Joanna, this rose is just for you

As well as her spirit, I love her sense of humour. Today, she sends me a lesson in female multiplication:

Whatever you give a woman, she’s going to multiply.

If you give her sperm, she’ll give you a baby.

If you give her a house, she’ll give you a home.

If you give her groceries, she’ll give you a meal.

If you give her a smile, she’ll give you her heart.

She multiplies and enlarges what is given to her.’

So – if you give her crap, you will receive more shit than any one human being can handle.


One last thing: if you have room in your heart and hearth for two elderly Spanish greyhounds, currently fostered by Joanna, they may just be prepared to surrender their place on her sofa to come and fill your life with love and joy. Leave a comment if you would like more information about Sancho and Quixote.

Double treat

The postman has recently been delivering mainly envelopes with window panes in them, but today none of those. Instead, great excitement! A large manila envelope, and a compact little jiffy bag.

In the manila envelope was a signed colour photograph of Andrew Johnston, the young boy with the sublime voice from “Britain’s Got Talent”. I wrote to him a while ago congratulating him and saying how much pleasure he had given to millions of people, and he enclosed a charming hand-written letter of thanks (not many people seem to bother these days), and saying that his record “One Voice” will be released on 29th September.

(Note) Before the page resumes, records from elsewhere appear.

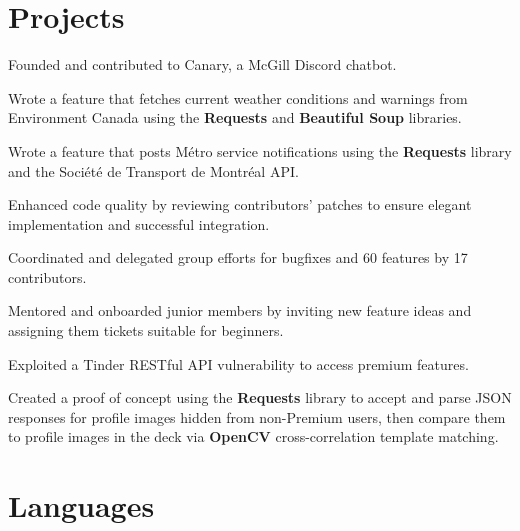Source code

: \documentclass[]{jidicula-resume}
\begin{document}
\newpage
\section{Projects}

\begin{tightemize}
\item Founded and contributed to Canary, a McGill Discord chatbot.
  \item Wrote a feature that fetches current weather conditions and warnings from Environment Canada using the \textbf{Requests} and \textbf{Beautiful Soup} libraries.
  \item Wrote a feature that posts M\'etro service notifications using the \textbf{Requests} library and the Soci\'et\'e de Transport de Montr\'eal API.
  \item Enhanced code quality by reviewing contributors' patches to ensure elegant implementation and successful integration.
  \item Coordinated and delegated group efforts for bugfixes and 60 features by 17 contributors.
  \item Mentored and onboarded junior members by inviting new feature ideas and assigning them tickets suitable for beginners.
\end{tightemize}
\sectionsep{}

\begin{tightemize}
\item Exploited a Tinder RESTful API vulnerability to access premium features.
\item Created a proof of concept using the \textbf{Requests} library to accept and parse JSON responses for profile images hidden from non-Premium users, then compare them to profile images in the deck via \textbf{OpenCV} cross-correlation template matching.
\end{tightemize}
\sectionsep{}

\section{Languages}
\end{document}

And for anybody who hasn’t seen this before – or even if you have, here’s another chance. And no goosebumps, no shivering, and no tears, please. 🙂

So Andrew’s photo and letter were the first treat, but what was in the jiffy bag?

Lo and behold, The Meaning of Liff, a present from lovely new neighbours Richard and Linda, and described by them as “the antidote to daily merde.” From my first exploration of a random page, I learn the meaning of “Low Eggborough”. A noun: a quiet little unregarded man in glasses who is building a new kind of atomic bomb in his garden shed.

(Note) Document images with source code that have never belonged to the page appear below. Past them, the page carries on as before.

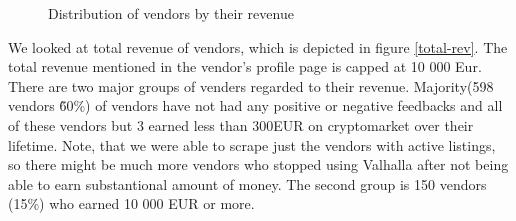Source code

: \documentclass[
  digital, %
  table,   %
  lof,     %
  lot,     %
  oneside
]{fithesis3}
\begin{document}
\begin{figure}[!htb]

    
\caption{Distribution  of vendors by their revenue}
\end{figure}



We looked at total revenue of vendors, which is depicted in figure \ref{total-rev}. 
The total revenue mentioned in the vendor's profile page is capped at 10 000 Eur.
There are two major groups of venders regarded to their revenue. 
Majority(598 vendors \~ 60\%) of vendors have not had any positive or negative feedbacks and all of these vendors
but 3 earned less than 300EUR on cryptomarket over their lifetime.
Note, that we were able to scrape just the vendors with active listings,
so there might be much more vendors who stopped using Valhalla after
not being able to earn substantional amount of money.
The second group is 150 vendors (15\%) who earned 10 000 EUR or more.
\end{document}
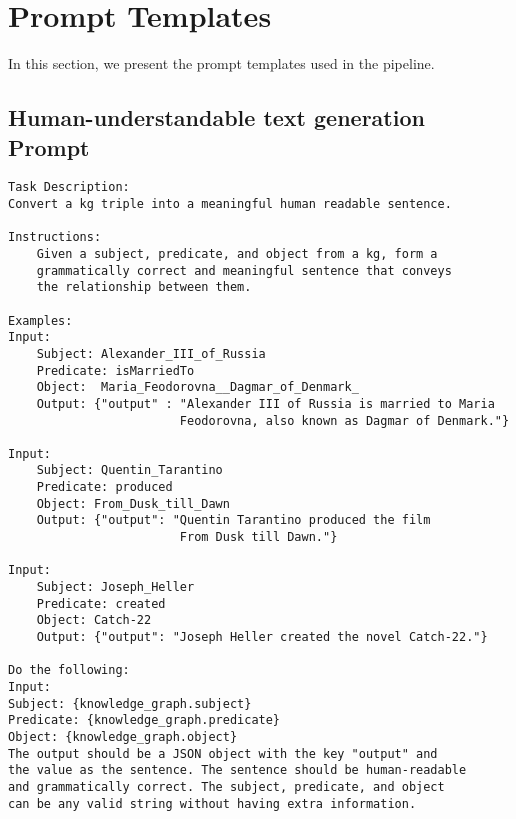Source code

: \chapter{Prompt Templates}\label{ch:prompt-templates}
In this section, we present the prompt templates used in the pipeline.
\section{Human-understandable text generation Prompt}\label{sec:prompt-templates:human-understandable}
\begin{Verbatim}[fontsize=\small, frame=single, label={Prompt template for generating human-readable text}]
Task Description:
Convert a kg triple into a meaningful human readable sentence.

Instructions:
    Given a subject, predicate, and object from a kg, form a
    grammatically correct and meaningful sentence that conveys
    the relationship between them.

Examples:
Input:
    Subject: Alexander_III_of_Russia
    Predicate: isMarriedTo
    Object:  Maria_Feodorovna__Dagmar_of_Denmark_
    Output: {"output" : "Alexander III of Russia is married to Maria
                        Feodorovna, also known as Dagmar of Denmark."}

Input:
    Subject: Quentin_Tarantino
    Predicate: produced
    Object: From_Dusk_till_Dawn
    Output: {"output": "Quentin Tarantino produced the film
                        From Dusk till Dawn."}

Input:
    Subject: Joseph_Heller
    Predicate: created
    Object: Catch-22
    Output: {"output": "Joseph Heller created the novel Catch-22."}

Do the following:
Input:
Subject: {knowledge_graph.subject}
Predicate: {knowledge_graph.predicate}
Object: {knowledge_graph.object}
The output should be a JSON object with the key "output" and
the value as the sentence. The sentence should be human-readable
and grammatically correct. The subject, predicate, and object
can be any valid string without having extra information.
\end{Verbatim}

It crosses my mind that there could be an opening for a Low Eggborough at CERN if their particle collider amounts to nothing. 🙂

Thank you Andrew, and thank you Linda and Richard. Happy Friday to you.

Bad manners

The particles haven’t blown away this part of the world yet, so I thought I’d put in a grumble. (How big are these particles? Are they visible to the naked eye? If not, how does anybody know they exist? It isn’t all an elaborate hoax, is it? Like the Emperor’s new clothes?)

Monday evening saw the official opening of La Grande Galerie in Civray. This was a very classy event, believe me.  Champers and really excellent canapés, an opera singer, and the sun shone upon us – a small miracle as both the previous day and the following day it rained almost continually.

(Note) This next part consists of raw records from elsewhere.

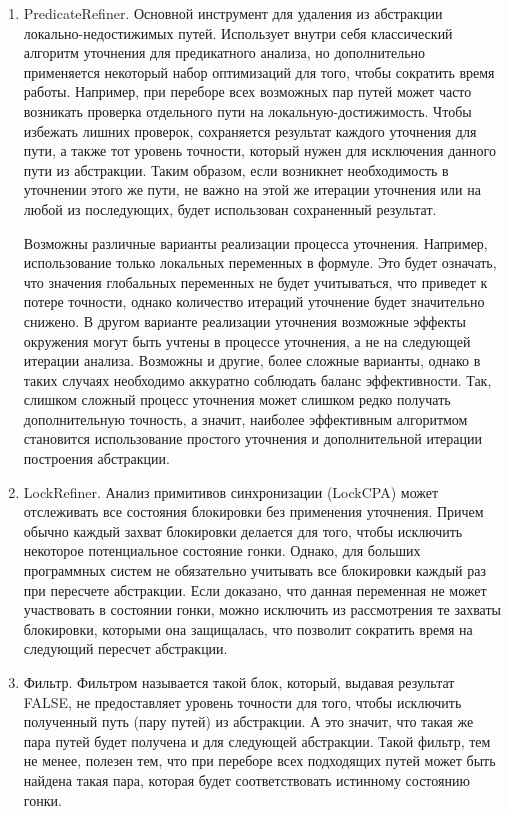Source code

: \begin{enumerate}

\item PredicateRefiner. Основной инструмент для удаления из абстракции локально-недостижимых путей. 
Использует внутри себя классический алгоритм уточнения для предикатного анализа, но дополнительно применяется некоторый набор оптимизаций для того, чтобы сократить время работы.
Например, при переборе всех возможных пар путей может часто возникать проверка отдельного пути на локальную-достижимость. 
Чтобы избежать лишних проверок, сохраняется результат каждого уточнения для пути, а также тот уровень точности, который нужен для исключения данного пути из абстракции.
Таким образом, если возникнет необходимость в уточнении этого же пути, не важно на этой же итерации уточнения или на любой из последующих, будет использован сохраненный результат. 

Возможны различные варианты реализации процесса уточнения.
Например, использование только локальных переменных в формуле.
Это будет означать, что значения глобальных переменных не будет учитываться, что приведет к потере точности, однако количество итераций уточнение будет значительно снижено.
В другом варианте реализации уточнения возможные эффекты окружения могут быть учтены в процессе уточнения, а не на следующей итерации анализа.
Возможны и другие, более сложные варианты, однако в таких случаях необходимо аккуратно соблюдать баланс эффективности.
Так, слишком сложный процесс уточнения может слишком редко получать дополнительную точность, а значит, наиболее эффективным алгоритмом становится использование простого уточнения и дополнительной итерации построения абстракции.

\item LockRefiner. Анализ примитивов синхронизации (LockCPA) может отслеживать все состояния блокировки без применения уточнения.
Причем обычно каждый захват блокировки делается для того, чтобы исключить некоторое потенциальное состояние гонки.
Однако, для больших программных систем не обязательно учитывать все блокировки каждый раз при пересчете абстракции.
Если доказано, что данная переменная не может участвовать в состоянии гонки, можно исключить из рассмотрения те захваты блокировки, которыми она защищалась, что позволит сократить время на следующий пересчет абстракции.

\item Фильтр. Фильтром называется такой блок, который, выдавая результат FALSE, не предоставляет уровень точности для того, чтобы исключить полученный путь (пару путей) из абстракции.
А это значит, что такая же пара путей будет получена и для следующей абстракции.
Такой фильтр, тем не менее, полезен тем, что при переборе всех подходящих путей может быть найдена такая пара, которая будет соответствовать истинному состоянию гонки.

\end{enumerate}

Two local dignitaries made speeches in French, which were then translated into English for the benefit of  British guests. As French inaugural speeches go, they were mercifully brief, and ended with a gentle suggestion that as the British were now in such numbers and contributing in so many ways to local life, it would be a good idea if some more among them made an attempt to learn a little French.

What shocked me, and many other guests, was that during these speeches a small group of people talked and laughed so loudly that the speaker became inaudible. There was much “sssshhhhing” and glaring, which seemed to have little effect on the noisy group, at least one of whom was an exhibiting artist. Possibly it was caused by an overdose of bubbles, but really ……. it was so embarrassing.

It reminded me of a concert at Leeds Castle many years ago, when we went to see Pavarotti, and where during the entire performance a drunken group of Henriettas and Digbys shrieked and gibbered. If the great man had walked off the stage, nobody would have been surprised. Thankfully he was able to rise above the morons and ignore them.

La Grande Galerie was officially declared open by a heroine of the Civraisien Résistance, 85-year-old Odette Gaucher-Meunier (whose married name is Odette Pantaléon), who cut the ribbon. An account of her daring wartime actions, in French, can be found here.